A reverse mortgage carries insurance costs, closing fees, and origination fees. Discuss these costs with a loan counselor to avoid surprises.   

Age Restrictions

Since you must be 62 to be eligible for a reverse mortgage, many homeowners can’t access it.  

Insufficient Proceeds

The proceeds must be enough to help cover property taxes, homeowner insurance premiums, and home maintenance costs. Failure to stay current in any of these areas may cause lenders to call the reverse mortgage due, which could result in the loss of the home.  

Possible Scams

Reverse mortgage scams often target homeowners facing foreclosure. Because of higher closing costs and other fees, taxes, and premiums, a reverse mortgage could be too expensive for a senior with financial problems.  

Inability to Borrow the Full Value of the Home

Qualified homeowners may not be able to borrow the entire value of their home even if their mortgage is paid off. The amount a homeowner can borrow varies based on the age of the youngest borrower or eligible nonborrowing spouse, current interest rates, the HECM mortgage limit, and the home’s value. Most reverse mortgages have a “nonrecourse clause,” meaning you or your estate can’t owe more than the value of your home when the loan becomes due and the home is sold. 

More Owed Over Time

As you get money through your reverse mortgage, interest is added to the balance you owe each month. That means the amount you owe grows as the interest on your loan adds up. 

Potential Change in Interest Rates

Most reverse mortgages have variable rates, which are tied to a financial index and change with the market. Variable rate loans may give you more options on how you get your money through the reverse mortgage. Some reverse mortgages — mostly HECMs — offer fixed rates, but they may require you to take your loan as a lump sum at closing.  

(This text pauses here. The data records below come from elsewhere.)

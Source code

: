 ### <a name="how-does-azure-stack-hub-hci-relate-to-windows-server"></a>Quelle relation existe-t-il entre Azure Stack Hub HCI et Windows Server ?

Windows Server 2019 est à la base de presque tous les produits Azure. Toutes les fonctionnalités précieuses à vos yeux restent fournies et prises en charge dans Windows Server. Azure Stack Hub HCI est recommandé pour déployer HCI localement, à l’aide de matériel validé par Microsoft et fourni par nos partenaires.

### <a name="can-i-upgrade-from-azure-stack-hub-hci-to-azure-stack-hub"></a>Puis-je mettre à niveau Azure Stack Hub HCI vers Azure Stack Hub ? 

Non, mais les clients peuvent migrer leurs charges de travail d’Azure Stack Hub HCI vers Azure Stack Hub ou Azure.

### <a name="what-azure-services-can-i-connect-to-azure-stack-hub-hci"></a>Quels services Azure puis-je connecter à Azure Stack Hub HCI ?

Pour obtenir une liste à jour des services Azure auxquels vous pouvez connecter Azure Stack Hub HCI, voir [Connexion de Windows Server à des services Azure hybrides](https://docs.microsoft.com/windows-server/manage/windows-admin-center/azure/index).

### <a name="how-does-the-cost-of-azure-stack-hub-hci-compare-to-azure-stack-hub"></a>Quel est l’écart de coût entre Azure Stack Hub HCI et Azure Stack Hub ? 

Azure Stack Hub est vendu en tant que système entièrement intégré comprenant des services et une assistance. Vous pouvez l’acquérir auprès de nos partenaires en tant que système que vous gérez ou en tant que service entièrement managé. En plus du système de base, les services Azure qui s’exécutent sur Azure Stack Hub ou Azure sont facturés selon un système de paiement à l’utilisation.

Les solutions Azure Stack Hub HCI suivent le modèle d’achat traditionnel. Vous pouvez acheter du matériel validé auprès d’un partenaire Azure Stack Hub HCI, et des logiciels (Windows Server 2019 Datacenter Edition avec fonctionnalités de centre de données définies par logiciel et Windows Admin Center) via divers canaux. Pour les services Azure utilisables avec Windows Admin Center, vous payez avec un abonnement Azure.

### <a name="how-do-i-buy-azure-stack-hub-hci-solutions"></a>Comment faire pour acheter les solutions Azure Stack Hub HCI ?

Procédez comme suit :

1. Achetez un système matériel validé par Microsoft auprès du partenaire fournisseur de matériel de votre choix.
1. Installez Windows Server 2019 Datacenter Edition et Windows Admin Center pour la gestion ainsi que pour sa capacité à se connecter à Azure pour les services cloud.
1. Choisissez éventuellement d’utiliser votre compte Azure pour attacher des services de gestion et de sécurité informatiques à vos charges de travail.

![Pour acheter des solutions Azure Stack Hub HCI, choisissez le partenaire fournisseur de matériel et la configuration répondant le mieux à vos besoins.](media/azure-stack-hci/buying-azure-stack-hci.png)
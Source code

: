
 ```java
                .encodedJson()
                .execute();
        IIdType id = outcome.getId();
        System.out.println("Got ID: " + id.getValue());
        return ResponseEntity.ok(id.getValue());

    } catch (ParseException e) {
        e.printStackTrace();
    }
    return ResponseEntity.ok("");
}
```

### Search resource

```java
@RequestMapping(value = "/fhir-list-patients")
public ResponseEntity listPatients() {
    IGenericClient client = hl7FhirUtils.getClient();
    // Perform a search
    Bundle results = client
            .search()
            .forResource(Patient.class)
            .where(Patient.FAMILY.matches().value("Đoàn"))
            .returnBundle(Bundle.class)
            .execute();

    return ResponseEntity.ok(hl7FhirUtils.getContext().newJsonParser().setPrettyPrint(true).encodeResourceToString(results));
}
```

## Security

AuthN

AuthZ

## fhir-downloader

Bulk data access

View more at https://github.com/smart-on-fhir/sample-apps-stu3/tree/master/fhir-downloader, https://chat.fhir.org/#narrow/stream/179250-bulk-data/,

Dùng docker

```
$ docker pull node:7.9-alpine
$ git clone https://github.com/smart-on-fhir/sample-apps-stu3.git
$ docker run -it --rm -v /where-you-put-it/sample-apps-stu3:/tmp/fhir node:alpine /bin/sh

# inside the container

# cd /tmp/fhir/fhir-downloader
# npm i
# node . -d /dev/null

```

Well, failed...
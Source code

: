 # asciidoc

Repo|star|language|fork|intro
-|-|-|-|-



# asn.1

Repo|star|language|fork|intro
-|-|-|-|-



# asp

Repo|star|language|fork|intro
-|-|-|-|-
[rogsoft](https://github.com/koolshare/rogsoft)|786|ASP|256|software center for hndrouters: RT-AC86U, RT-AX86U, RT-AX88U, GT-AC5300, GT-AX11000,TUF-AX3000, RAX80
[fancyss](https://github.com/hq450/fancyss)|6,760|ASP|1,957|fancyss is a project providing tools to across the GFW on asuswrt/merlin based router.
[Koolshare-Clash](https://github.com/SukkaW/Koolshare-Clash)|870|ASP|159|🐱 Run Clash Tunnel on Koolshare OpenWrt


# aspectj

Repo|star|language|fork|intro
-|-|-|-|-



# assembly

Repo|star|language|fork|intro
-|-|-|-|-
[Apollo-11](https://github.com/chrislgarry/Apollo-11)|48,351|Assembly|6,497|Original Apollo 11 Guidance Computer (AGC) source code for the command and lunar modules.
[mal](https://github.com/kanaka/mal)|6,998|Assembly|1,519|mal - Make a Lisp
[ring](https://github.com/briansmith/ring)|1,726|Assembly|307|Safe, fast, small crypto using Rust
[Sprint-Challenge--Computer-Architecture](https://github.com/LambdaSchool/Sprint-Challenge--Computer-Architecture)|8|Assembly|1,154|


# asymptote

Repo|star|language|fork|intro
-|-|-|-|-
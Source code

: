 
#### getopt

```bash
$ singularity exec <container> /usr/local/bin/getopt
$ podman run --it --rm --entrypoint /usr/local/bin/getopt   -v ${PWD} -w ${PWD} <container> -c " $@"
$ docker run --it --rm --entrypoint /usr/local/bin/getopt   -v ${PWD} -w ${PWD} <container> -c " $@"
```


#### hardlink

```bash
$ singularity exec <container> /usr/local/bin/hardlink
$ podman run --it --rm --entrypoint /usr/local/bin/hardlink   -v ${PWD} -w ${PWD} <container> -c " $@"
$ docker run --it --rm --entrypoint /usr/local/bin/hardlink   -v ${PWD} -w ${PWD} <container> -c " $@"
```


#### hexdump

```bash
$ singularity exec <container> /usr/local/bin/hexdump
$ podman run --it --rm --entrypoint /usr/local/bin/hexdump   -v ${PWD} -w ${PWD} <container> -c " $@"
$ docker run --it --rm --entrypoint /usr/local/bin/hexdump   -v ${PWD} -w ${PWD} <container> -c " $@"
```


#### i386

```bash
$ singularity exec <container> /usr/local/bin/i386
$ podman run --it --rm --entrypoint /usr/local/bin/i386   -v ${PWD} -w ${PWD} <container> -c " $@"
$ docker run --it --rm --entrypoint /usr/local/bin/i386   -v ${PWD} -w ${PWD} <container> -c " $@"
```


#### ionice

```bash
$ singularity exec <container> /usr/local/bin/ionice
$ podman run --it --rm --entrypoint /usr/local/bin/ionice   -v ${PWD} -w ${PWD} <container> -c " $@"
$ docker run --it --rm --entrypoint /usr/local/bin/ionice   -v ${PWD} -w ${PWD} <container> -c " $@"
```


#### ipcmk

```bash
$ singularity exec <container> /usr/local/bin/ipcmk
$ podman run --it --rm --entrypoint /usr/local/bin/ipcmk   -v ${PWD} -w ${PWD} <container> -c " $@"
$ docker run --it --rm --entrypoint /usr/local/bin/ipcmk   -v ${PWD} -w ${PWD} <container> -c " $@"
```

Interest Not Tax Deductible Each Year

Interest on reverse mortgages isn’t deductible on income tax returns until the loan is paid, either partially or in full. 

What Are Alternatives to Reverse Mortgages?

If you don’t qualify for or you decide against a reverse mortgage loan, you still have financing options. A home equity loan, or second mortgage, lets homeowners borrow against the equity in their home. The loan amount is based on the difference between the home’s current market value and the mortgage balance the homeowner still owes.  

If you don’t want to take out a large loan against your home’s equity, you may want to consider a home equity line of credit, or HELOC. You can draw funds as you need them and repay them using a variable interest rate. HELOCs can make sense for homeowners who need funds for ongoing home improvement projects or time to pay down existing debt. To qualify for the most attractive rates, you’ll need a high credit score, a low debt-to-income ratio, and substantial equity in your home.